The Best Books of the Year…So Far: Live!
- Greg Barlin
- 20 hours ago
- 8 min read
Technically, it’s all the books I've read in 2025, including the best, the worst, and everything in between. Below you’ll find a running tally of the books that I have reviewed this year, updated and reranked after each book that I finish. Explore the latest reviews and discover hidden gems with insights from BarlinsBooks, your literary companion for top new releases.
#1 - Atmosphere
by Taylor Jenkins Reid ★★★★★
Filled with tragedy, perseverance, and love, the novel focuses on the fictional first women in the NASA space program in the early 1980s.
#2 - Broken Country
by Clare Leslie Hall ★★★★★
A small town, a love triangle, a murder, and a trial form the foundation of this twisty, emotional novel set in mid-1900s England.
#3 - Throwback
by Maureen Goo ★★★★★
Goo's sweet time travel tale sees a 17-year-old from 2025 transported back to 1995 to try to help her own mother win homecoming queen.

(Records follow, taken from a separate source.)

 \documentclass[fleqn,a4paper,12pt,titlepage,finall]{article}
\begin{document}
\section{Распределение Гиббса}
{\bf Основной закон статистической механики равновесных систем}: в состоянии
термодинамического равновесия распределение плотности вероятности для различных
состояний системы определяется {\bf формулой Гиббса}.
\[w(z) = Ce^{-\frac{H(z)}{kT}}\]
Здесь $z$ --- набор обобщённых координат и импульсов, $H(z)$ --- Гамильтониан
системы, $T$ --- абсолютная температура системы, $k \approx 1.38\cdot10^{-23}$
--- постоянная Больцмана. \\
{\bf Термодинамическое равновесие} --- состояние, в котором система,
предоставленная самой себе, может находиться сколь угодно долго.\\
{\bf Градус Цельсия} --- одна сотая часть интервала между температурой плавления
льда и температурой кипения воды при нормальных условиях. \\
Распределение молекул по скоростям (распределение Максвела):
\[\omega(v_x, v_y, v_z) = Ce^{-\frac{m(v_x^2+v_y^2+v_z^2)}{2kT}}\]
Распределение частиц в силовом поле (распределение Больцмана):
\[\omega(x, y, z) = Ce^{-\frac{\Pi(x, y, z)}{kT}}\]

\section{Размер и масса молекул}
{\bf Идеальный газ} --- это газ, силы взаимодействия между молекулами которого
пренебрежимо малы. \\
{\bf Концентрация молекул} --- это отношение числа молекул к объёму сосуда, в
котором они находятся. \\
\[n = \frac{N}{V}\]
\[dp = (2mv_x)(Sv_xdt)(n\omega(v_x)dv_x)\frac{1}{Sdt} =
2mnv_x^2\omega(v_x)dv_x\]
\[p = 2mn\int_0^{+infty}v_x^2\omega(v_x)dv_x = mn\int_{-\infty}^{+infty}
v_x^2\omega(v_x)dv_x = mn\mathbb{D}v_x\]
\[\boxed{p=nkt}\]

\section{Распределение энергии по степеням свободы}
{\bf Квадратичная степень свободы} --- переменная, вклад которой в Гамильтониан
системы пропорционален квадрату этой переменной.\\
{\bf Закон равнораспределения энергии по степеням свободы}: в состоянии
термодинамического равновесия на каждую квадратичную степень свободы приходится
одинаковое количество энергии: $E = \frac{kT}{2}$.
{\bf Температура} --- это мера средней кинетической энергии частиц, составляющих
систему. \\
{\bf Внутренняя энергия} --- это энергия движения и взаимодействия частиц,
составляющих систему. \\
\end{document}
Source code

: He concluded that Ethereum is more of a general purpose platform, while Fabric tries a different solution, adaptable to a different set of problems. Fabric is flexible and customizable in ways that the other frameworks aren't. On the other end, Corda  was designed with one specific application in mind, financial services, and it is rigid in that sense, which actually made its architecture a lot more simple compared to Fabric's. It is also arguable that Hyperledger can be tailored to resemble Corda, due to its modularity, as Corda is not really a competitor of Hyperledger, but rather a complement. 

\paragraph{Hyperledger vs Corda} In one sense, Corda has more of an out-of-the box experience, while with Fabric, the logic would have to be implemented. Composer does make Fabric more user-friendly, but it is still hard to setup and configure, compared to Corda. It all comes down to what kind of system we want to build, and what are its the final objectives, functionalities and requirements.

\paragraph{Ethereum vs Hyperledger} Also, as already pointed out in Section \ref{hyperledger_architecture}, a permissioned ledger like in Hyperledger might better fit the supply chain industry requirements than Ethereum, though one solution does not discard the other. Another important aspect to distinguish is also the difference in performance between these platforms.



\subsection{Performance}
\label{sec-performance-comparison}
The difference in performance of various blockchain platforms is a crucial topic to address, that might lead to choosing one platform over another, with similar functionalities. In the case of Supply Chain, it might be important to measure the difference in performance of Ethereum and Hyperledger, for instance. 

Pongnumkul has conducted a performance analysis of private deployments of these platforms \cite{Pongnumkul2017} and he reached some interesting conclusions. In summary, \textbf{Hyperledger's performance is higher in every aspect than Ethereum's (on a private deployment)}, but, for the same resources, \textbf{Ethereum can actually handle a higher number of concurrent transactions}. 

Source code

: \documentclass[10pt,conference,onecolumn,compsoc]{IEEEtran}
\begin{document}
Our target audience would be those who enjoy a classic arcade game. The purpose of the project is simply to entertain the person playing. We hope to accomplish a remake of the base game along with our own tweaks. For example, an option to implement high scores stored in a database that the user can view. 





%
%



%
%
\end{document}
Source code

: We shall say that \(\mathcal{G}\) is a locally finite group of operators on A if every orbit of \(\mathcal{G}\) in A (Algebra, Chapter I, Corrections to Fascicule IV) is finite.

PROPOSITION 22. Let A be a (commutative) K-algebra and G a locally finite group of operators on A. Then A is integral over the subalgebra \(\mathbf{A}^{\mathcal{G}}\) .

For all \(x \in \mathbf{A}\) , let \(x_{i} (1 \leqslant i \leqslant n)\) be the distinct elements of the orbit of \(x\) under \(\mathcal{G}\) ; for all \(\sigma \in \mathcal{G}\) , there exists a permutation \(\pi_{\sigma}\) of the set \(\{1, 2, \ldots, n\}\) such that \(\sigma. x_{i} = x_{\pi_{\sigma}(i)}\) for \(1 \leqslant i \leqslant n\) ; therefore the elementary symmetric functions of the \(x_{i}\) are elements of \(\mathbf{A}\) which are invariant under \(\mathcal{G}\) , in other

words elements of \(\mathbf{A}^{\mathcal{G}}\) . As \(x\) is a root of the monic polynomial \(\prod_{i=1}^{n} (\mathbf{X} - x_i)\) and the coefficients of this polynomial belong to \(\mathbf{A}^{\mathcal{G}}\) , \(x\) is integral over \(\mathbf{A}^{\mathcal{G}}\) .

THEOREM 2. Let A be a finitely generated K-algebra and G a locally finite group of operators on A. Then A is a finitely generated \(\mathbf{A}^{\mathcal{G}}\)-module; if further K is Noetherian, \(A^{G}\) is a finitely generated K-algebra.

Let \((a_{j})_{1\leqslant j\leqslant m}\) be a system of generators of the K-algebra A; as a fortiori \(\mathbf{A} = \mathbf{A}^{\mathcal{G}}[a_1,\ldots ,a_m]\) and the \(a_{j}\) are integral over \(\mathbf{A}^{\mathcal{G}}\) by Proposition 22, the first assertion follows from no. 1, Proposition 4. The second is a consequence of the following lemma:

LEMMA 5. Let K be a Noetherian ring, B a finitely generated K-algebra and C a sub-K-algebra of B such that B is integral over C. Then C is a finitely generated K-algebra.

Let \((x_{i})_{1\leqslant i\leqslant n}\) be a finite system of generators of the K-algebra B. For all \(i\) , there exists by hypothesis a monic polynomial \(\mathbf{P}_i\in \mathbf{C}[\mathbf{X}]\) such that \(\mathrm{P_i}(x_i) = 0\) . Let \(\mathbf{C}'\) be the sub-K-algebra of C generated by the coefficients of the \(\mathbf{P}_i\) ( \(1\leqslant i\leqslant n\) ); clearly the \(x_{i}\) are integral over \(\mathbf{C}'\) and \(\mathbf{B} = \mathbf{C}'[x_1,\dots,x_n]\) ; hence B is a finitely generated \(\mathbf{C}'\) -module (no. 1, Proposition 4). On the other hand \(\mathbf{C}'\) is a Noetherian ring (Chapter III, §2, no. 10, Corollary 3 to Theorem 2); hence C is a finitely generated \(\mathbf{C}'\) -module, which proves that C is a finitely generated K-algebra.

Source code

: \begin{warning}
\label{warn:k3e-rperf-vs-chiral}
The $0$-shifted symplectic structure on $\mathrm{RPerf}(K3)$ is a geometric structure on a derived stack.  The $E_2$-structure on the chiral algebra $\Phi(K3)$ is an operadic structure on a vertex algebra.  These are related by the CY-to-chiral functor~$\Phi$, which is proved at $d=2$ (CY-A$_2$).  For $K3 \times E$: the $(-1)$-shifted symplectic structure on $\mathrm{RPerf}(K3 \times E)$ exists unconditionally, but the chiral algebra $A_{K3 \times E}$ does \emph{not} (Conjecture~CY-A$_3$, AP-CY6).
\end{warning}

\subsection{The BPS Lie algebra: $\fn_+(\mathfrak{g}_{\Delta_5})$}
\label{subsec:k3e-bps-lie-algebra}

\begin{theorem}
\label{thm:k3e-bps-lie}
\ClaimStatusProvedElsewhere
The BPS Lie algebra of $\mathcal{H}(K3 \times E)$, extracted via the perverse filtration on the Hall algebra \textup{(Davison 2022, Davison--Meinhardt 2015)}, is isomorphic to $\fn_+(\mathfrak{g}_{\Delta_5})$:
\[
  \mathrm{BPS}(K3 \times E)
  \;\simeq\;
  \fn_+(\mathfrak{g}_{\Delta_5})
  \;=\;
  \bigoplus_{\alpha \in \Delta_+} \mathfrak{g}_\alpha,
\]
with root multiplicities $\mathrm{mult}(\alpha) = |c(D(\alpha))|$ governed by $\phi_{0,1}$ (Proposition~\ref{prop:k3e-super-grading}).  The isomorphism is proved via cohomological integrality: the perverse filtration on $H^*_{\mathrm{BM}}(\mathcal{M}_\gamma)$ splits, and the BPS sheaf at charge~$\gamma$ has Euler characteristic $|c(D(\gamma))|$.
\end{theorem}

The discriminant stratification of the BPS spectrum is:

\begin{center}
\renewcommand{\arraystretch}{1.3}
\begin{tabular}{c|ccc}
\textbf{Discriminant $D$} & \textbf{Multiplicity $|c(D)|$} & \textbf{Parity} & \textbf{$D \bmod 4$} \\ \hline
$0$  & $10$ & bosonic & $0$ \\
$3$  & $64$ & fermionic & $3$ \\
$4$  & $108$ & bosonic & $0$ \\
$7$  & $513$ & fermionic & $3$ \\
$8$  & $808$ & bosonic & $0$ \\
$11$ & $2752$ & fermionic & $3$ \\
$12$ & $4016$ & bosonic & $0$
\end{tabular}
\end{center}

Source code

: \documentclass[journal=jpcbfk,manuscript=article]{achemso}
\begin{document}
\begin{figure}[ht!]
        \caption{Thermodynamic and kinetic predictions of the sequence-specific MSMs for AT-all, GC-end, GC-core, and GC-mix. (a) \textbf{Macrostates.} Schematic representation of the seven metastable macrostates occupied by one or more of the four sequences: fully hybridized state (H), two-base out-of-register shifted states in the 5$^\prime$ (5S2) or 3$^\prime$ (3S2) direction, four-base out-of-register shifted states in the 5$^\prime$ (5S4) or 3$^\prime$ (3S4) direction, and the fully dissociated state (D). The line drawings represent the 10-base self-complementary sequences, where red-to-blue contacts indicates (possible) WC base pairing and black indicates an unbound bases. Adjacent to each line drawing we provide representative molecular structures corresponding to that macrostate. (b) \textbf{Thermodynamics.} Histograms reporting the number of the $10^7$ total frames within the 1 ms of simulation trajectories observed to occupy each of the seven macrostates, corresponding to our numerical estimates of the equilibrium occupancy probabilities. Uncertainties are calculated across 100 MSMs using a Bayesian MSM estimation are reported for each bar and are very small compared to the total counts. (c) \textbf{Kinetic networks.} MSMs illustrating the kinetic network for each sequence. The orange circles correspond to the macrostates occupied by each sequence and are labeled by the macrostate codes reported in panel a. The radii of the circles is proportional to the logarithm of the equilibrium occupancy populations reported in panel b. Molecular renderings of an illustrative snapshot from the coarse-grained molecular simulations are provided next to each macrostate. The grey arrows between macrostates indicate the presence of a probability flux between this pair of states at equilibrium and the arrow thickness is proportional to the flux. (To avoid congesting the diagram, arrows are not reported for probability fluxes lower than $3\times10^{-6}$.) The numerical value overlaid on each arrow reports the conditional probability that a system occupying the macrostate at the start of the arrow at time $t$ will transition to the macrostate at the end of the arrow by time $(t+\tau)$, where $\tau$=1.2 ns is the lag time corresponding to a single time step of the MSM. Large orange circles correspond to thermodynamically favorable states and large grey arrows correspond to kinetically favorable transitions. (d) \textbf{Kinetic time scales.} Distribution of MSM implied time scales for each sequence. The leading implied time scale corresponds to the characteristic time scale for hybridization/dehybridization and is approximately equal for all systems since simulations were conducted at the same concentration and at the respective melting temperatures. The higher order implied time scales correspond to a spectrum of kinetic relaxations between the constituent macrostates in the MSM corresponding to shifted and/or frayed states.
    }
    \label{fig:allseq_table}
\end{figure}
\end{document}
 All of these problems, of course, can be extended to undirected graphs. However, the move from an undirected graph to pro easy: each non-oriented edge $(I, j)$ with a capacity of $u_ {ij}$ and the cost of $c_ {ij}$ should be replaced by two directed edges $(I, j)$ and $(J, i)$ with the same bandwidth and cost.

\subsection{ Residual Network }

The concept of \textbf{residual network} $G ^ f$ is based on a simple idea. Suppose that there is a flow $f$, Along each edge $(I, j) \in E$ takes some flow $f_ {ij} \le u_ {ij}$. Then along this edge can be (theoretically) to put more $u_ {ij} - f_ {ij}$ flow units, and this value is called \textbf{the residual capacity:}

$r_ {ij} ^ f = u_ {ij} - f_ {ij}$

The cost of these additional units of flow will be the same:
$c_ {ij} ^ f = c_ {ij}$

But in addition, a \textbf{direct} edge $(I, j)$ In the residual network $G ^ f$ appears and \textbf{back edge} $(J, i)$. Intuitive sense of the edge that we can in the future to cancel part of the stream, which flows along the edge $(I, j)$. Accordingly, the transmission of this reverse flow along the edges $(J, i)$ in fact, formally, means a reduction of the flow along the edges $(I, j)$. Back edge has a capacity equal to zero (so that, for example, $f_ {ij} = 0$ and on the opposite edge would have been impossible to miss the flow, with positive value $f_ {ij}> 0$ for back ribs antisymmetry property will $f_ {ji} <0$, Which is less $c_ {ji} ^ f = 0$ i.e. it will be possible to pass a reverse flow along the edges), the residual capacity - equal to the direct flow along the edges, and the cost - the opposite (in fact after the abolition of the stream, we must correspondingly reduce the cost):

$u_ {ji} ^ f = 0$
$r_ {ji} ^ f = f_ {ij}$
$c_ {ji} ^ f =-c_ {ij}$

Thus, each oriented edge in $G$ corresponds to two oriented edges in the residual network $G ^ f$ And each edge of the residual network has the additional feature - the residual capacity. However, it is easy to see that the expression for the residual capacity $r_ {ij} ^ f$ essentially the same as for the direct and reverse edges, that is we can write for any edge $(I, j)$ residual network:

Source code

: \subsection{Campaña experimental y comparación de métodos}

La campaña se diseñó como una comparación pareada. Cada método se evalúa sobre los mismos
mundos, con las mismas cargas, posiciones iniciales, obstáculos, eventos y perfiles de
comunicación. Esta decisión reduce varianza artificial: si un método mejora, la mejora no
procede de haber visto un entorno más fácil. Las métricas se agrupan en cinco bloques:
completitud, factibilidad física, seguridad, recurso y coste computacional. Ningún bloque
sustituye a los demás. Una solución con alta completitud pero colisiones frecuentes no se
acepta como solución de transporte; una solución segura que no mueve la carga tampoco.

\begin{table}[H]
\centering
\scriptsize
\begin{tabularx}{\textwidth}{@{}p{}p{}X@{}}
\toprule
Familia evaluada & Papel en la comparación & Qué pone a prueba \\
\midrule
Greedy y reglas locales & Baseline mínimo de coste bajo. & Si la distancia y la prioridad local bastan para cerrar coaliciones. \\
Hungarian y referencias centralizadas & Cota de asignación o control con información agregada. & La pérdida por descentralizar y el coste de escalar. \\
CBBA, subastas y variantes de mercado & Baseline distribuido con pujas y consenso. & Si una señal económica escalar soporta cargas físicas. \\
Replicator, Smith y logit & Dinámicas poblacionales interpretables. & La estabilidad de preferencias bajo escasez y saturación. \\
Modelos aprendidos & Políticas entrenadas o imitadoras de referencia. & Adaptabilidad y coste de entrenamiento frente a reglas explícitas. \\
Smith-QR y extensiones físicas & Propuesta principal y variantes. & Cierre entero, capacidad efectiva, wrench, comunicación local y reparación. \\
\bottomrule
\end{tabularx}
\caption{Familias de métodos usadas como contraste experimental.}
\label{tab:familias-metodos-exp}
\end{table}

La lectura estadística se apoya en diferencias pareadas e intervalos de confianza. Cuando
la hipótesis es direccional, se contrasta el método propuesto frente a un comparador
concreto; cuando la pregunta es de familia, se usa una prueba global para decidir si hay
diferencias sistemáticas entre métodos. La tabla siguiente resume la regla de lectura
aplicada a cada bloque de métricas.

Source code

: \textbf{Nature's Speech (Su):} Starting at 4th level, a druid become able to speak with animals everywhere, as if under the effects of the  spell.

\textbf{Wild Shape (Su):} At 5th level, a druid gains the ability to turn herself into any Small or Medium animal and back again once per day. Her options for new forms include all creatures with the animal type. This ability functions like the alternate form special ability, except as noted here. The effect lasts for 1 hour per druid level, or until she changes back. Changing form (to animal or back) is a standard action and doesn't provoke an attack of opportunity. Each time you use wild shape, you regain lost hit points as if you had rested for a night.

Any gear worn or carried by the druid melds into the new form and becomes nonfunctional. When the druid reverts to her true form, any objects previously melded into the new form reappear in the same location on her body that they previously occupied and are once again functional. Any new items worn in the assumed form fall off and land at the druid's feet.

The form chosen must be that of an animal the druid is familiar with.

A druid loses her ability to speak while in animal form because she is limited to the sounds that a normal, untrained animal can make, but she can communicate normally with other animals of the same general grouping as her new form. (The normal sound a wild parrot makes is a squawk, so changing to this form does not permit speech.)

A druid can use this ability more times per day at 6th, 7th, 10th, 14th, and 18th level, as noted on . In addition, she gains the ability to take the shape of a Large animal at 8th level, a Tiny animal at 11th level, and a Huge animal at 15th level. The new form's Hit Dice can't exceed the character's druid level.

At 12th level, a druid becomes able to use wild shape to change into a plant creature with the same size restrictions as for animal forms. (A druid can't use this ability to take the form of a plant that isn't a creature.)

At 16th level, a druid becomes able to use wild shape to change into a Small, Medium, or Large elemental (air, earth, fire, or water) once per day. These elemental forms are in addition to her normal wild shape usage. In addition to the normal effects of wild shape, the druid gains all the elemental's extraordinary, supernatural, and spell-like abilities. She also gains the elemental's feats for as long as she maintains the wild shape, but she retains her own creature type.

#4 - The Undead Fox of Deadwood Forest
by Aubrey Hartman ★★★★★
A children's book about life's most difficult subject—death—told with compassion, humor and grace at a level on par (or above) any adult literature.
#5 - King of Ashes
by S. A. Cosby ★★★★★
Edgy and violent, Cosby's latest sees a successful money manager sucked into working for a sadistic gang in order to save his brother.
#6 - Dead Money
by Jakob Kerr ★★★★★
Kerr's mature and tightly-plotted debut follows the murder investigation of the founder of a fictitious tech company in San Francisco.
#7 - Wild Dark Shore
by Charlotte McConaghy ★★★★★
When a woman washes ashore on a remote island, the lone family living there nurses her back to health. But both parties have secrets...
#8 - Dirtbag Queen
by Andy Corren ★★★★★
Sparked by a viral obituary, this unlikeliest of memoirs introduces us to the crazy Corren family and their larger-than-life mother.
#9 - Onyx Storm
by Rebecca Yarros ★★★★★
The most anticipated book of 2025 mostly delivers, as author Yarros continues the Empyrean series and Violet Sorrengail's evolution.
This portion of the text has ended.